* [Exercise brief]:
In the records that follow, find each line with the word "lebih" and copy it.

* [Data extracted from a collection]:

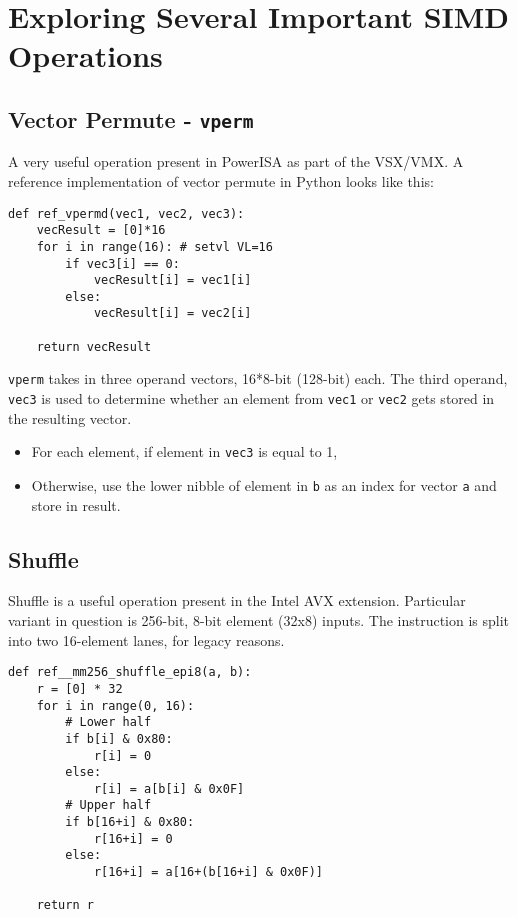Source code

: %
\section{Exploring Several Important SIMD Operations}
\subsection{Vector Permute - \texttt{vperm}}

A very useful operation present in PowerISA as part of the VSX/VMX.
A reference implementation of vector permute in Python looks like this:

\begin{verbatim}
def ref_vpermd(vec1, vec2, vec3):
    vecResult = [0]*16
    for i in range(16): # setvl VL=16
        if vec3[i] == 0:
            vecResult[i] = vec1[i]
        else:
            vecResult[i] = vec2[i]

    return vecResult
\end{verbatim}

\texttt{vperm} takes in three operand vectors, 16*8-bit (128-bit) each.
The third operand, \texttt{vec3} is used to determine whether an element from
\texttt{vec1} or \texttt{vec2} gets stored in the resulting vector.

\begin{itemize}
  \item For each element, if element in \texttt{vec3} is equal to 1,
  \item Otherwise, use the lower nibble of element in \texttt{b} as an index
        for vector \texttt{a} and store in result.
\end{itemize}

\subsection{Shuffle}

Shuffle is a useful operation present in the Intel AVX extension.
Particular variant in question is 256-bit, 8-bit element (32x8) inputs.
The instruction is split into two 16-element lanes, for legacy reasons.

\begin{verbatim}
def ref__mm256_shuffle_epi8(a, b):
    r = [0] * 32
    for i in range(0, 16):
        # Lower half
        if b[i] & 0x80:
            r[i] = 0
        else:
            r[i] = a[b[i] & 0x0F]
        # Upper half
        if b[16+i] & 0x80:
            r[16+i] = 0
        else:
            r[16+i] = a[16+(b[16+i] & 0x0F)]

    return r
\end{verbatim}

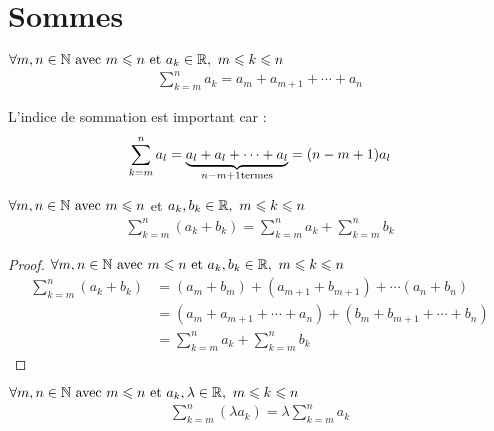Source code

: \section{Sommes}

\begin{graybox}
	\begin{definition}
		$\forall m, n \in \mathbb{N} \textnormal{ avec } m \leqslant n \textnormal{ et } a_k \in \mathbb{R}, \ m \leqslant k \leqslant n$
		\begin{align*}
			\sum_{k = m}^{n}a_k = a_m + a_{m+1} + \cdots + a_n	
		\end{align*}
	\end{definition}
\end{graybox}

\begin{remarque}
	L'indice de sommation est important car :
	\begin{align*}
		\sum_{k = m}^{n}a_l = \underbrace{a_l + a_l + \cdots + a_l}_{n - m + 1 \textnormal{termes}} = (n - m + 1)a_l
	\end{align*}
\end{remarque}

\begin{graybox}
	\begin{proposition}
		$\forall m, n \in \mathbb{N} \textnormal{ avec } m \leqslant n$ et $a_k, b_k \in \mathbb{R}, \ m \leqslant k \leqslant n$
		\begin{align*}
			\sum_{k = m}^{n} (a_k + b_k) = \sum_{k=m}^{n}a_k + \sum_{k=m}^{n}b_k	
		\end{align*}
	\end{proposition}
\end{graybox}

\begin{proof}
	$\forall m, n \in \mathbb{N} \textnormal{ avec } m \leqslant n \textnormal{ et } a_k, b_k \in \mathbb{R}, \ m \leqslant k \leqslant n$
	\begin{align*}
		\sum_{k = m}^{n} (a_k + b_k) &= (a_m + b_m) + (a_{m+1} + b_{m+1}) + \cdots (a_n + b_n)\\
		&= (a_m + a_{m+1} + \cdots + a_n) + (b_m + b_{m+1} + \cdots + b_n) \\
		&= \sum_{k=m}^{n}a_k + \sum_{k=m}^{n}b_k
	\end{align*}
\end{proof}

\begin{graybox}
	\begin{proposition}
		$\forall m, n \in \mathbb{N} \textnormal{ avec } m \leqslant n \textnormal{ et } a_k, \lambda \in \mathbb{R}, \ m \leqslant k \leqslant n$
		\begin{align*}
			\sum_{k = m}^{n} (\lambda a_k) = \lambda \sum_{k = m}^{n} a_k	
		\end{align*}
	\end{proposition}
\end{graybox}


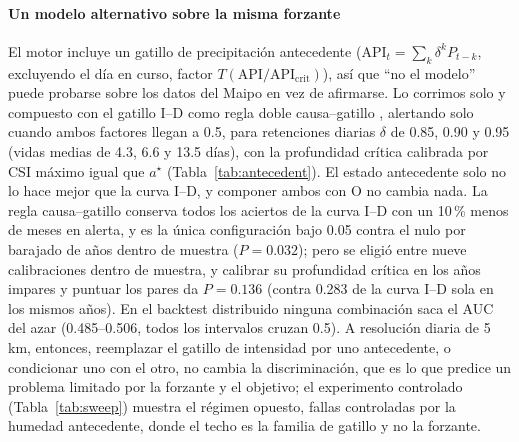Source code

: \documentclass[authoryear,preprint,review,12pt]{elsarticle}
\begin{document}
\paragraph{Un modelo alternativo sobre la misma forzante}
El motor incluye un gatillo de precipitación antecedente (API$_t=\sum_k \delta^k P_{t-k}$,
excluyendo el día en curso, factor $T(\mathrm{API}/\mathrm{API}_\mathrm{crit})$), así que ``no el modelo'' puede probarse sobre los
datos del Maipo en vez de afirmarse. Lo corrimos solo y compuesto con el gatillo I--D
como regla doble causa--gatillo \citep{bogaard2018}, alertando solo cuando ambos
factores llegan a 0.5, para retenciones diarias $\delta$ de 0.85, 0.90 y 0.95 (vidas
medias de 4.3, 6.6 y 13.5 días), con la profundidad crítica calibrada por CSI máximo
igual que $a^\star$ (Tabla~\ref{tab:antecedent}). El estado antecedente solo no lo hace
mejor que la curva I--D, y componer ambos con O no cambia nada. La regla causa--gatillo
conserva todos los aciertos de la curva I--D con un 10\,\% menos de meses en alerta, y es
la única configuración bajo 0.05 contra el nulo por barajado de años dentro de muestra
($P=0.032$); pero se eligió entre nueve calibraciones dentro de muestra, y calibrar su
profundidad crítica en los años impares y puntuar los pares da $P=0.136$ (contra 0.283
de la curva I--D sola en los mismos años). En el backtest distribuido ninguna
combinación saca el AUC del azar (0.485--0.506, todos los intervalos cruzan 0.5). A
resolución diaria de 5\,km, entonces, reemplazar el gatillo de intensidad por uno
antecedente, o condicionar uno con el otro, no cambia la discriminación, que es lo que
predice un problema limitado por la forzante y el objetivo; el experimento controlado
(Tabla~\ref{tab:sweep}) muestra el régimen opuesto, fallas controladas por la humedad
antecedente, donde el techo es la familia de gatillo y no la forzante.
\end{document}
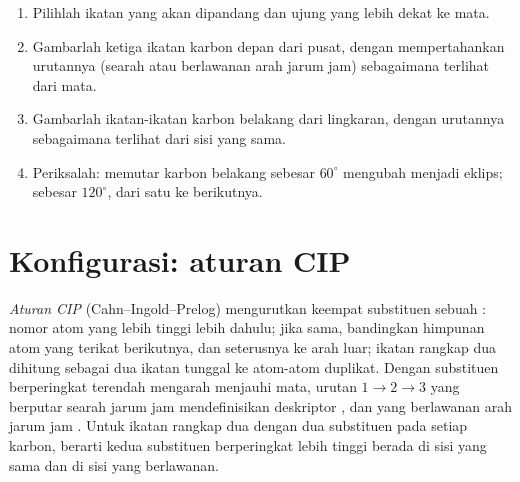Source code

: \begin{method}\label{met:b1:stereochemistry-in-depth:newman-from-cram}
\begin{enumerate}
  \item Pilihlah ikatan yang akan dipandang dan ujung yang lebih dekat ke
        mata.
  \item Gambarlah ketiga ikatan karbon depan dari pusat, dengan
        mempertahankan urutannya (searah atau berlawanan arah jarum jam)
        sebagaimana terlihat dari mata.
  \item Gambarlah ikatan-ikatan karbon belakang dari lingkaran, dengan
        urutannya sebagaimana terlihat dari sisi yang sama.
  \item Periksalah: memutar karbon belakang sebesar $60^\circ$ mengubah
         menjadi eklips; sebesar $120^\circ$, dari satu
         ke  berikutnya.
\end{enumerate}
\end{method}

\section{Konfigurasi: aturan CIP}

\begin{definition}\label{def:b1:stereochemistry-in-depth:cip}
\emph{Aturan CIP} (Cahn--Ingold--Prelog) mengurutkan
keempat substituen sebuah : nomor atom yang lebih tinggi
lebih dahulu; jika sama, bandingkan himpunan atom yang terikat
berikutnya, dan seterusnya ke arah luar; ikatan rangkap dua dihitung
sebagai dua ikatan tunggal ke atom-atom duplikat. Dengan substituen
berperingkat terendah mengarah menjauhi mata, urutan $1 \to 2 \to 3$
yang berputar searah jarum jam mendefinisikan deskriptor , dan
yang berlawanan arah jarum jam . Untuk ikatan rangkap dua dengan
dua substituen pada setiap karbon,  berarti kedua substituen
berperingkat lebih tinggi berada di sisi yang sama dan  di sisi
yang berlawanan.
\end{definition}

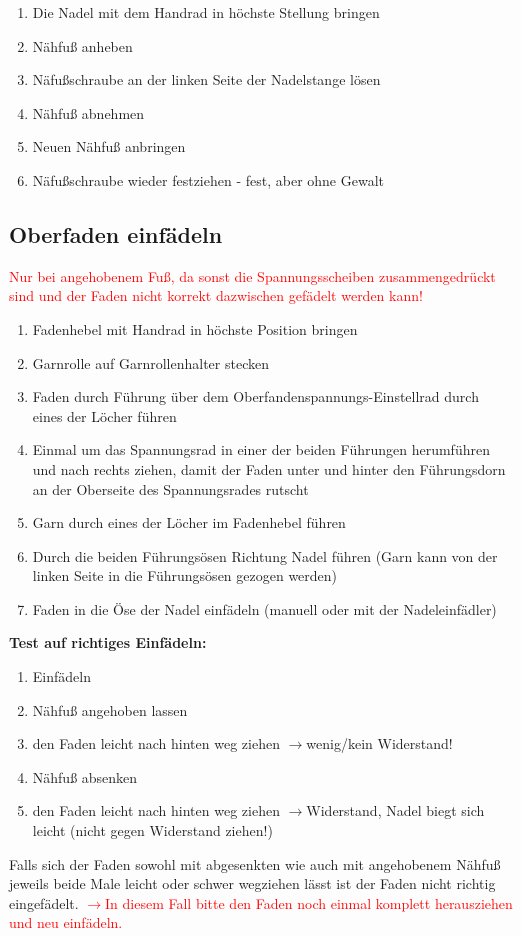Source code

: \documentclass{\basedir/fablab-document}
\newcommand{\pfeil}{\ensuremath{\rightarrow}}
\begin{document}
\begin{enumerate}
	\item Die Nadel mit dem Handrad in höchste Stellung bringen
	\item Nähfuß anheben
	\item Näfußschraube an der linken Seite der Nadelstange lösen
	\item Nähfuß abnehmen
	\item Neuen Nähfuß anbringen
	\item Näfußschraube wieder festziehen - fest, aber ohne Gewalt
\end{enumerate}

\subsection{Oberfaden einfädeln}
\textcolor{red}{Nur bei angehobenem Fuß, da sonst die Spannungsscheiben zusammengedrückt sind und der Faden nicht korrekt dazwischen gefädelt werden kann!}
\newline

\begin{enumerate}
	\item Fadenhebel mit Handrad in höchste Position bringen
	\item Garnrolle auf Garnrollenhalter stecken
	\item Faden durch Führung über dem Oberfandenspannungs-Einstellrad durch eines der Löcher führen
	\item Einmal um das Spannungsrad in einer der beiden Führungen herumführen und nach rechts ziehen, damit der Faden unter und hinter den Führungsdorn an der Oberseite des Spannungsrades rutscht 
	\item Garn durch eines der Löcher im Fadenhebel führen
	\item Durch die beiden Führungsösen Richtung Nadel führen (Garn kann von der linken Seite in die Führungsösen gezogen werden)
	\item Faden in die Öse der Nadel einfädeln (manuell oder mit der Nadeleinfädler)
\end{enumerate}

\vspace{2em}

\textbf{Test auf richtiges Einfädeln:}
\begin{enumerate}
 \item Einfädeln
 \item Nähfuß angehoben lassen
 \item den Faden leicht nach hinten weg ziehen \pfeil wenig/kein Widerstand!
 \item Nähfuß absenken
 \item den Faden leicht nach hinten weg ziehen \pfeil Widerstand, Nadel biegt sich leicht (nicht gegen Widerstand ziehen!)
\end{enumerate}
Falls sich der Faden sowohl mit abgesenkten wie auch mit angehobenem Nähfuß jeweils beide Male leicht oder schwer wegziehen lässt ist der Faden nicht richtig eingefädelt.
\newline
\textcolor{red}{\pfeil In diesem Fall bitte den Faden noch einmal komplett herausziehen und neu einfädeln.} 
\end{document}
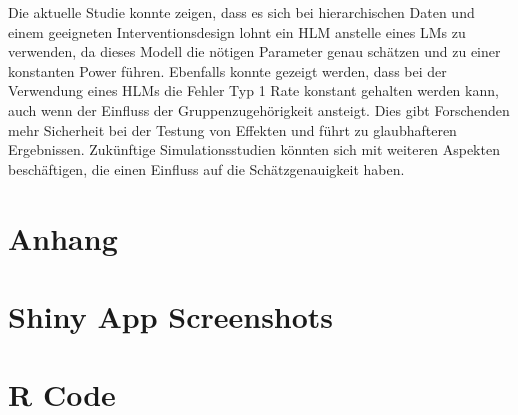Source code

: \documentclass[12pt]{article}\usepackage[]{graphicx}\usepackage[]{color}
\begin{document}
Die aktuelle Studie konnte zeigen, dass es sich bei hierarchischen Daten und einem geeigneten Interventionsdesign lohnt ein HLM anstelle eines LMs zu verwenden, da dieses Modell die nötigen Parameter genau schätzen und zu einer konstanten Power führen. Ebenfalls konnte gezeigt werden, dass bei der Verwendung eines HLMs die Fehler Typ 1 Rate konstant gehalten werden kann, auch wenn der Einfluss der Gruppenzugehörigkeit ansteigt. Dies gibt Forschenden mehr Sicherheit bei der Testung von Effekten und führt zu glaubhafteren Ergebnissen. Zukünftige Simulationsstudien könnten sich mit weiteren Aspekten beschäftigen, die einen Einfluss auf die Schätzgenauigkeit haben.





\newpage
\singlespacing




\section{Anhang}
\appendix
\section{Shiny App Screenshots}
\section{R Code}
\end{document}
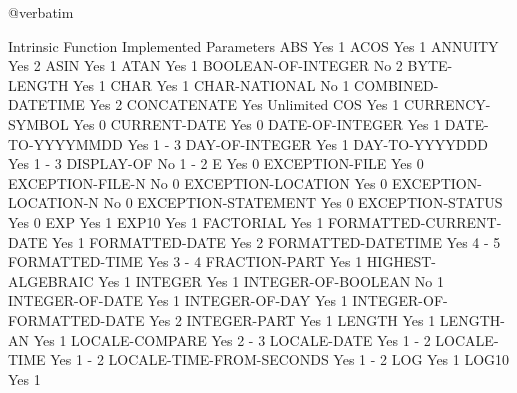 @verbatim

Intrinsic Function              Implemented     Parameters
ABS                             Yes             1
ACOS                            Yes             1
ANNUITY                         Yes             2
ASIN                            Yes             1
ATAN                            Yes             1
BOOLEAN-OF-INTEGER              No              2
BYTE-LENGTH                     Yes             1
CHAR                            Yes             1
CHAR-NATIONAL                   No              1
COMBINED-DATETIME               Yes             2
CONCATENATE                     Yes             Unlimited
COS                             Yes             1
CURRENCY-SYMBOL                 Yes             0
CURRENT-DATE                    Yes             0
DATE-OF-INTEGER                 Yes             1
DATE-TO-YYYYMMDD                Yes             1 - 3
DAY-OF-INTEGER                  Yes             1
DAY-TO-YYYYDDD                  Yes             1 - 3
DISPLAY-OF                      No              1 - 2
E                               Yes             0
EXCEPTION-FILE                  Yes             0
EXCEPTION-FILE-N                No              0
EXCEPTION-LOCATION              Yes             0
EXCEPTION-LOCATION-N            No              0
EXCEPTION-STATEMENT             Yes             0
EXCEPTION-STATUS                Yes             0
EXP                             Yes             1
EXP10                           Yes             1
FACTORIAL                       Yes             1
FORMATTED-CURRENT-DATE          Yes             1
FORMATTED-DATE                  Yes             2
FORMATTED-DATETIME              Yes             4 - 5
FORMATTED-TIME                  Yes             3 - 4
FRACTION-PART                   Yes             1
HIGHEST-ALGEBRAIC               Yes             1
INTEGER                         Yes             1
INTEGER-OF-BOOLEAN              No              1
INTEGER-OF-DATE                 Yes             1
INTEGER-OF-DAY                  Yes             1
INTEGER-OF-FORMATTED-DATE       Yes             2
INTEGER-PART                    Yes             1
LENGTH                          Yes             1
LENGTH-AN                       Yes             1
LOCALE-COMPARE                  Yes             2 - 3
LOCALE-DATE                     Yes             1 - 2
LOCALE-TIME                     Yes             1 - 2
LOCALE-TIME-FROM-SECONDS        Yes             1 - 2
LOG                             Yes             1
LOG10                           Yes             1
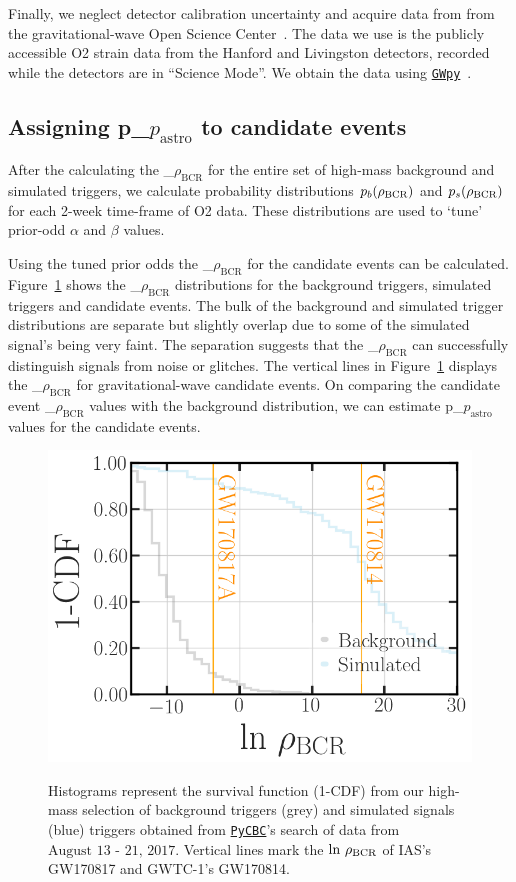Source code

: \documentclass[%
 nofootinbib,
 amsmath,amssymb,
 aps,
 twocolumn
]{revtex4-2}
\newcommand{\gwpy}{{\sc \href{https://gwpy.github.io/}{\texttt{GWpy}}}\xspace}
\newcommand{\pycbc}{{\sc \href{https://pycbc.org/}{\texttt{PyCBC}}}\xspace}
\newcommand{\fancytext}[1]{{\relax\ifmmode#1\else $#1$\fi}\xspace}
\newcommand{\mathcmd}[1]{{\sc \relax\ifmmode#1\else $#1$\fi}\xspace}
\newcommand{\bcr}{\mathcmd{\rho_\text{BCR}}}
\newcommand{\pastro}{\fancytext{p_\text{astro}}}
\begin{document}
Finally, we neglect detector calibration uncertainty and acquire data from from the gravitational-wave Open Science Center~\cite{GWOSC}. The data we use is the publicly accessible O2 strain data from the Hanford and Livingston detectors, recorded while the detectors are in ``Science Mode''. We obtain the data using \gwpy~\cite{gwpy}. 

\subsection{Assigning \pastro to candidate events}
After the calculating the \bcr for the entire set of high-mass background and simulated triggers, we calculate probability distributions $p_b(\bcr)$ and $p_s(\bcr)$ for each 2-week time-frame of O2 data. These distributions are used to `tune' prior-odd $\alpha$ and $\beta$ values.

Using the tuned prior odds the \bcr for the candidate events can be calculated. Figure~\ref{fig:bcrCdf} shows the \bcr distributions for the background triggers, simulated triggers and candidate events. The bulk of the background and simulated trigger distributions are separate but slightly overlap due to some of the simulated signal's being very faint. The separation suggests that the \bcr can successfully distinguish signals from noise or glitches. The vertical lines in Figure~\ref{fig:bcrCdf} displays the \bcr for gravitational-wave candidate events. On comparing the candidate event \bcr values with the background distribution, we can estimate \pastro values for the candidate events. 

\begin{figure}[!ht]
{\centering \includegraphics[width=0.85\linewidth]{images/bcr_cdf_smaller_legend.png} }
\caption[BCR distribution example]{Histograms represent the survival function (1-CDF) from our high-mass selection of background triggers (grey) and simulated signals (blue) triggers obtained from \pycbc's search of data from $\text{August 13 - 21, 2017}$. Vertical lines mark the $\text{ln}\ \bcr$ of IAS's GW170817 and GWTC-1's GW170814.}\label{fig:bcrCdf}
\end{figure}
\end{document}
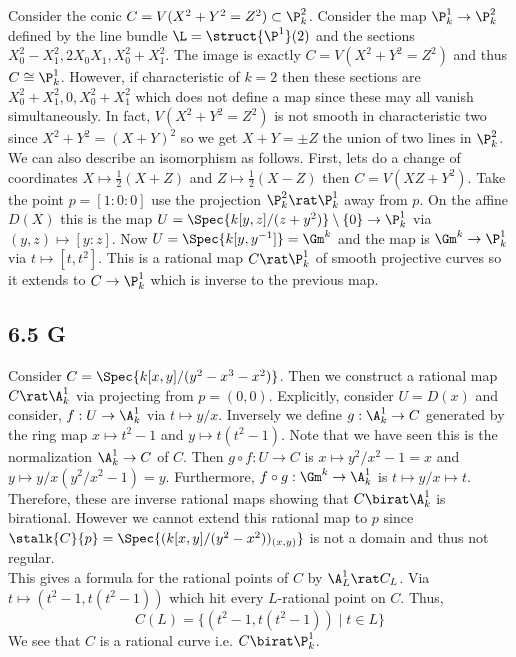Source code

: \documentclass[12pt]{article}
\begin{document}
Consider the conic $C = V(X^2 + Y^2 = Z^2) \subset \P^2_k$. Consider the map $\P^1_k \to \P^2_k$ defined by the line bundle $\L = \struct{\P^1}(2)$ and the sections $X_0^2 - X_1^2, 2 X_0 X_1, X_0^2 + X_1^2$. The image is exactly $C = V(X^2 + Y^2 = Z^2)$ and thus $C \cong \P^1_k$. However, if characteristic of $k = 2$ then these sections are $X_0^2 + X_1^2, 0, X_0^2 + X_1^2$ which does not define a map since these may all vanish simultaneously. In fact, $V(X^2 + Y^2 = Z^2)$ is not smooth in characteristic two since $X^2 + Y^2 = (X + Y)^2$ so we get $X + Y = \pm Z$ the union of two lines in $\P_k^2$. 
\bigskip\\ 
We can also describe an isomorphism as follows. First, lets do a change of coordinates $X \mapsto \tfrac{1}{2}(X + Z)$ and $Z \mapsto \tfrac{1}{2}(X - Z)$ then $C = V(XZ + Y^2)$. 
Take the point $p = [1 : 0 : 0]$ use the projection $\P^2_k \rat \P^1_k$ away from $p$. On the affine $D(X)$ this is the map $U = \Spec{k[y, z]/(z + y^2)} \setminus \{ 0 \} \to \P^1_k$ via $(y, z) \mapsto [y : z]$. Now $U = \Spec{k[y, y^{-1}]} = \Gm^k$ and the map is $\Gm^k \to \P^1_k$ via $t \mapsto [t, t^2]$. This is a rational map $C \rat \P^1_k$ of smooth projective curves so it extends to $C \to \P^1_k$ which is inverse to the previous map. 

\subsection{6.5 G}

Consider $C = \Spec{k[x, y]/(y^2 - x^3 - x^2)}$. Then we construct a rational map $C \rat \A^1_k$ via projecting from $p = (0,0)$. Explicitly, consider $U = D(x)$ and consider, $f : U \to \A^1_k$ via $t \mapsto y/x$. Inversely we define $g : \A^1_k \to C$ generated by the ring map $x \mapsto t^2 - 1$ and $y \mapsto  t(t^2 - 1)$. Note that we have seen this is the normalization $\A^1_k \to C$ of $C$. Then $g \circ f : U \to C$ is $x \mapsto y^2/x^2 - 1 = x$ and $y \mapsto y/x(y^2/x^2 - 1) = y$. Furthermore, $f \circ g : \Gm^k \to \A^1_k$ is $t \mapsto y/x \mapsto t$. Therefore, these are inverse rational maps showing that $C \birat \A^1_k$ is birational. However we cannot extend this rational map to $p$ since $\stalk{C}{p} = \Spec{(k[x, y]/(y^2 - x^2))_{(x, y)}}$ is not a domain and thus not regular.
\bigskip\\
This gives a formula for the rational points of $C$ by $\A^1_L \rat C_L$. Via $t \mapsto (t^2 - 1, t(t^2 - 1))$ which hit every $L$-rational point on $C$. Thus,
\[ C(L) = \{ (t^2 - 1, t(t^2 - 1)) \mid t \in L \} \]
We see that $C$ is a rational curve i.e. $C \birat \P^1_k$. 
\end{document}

* [Response]:
  \item Pilihlah ikatan yang akan dipandang dan ujung yang lebih dekat ke
keempat substituen sebuah : nomor atom yang lebih tinggi
lebih dahulu; jika sama, bandingkan himpunan atom yang terikat
berperingkat lebih tinggi berada di sisi yang sama dan  di sisi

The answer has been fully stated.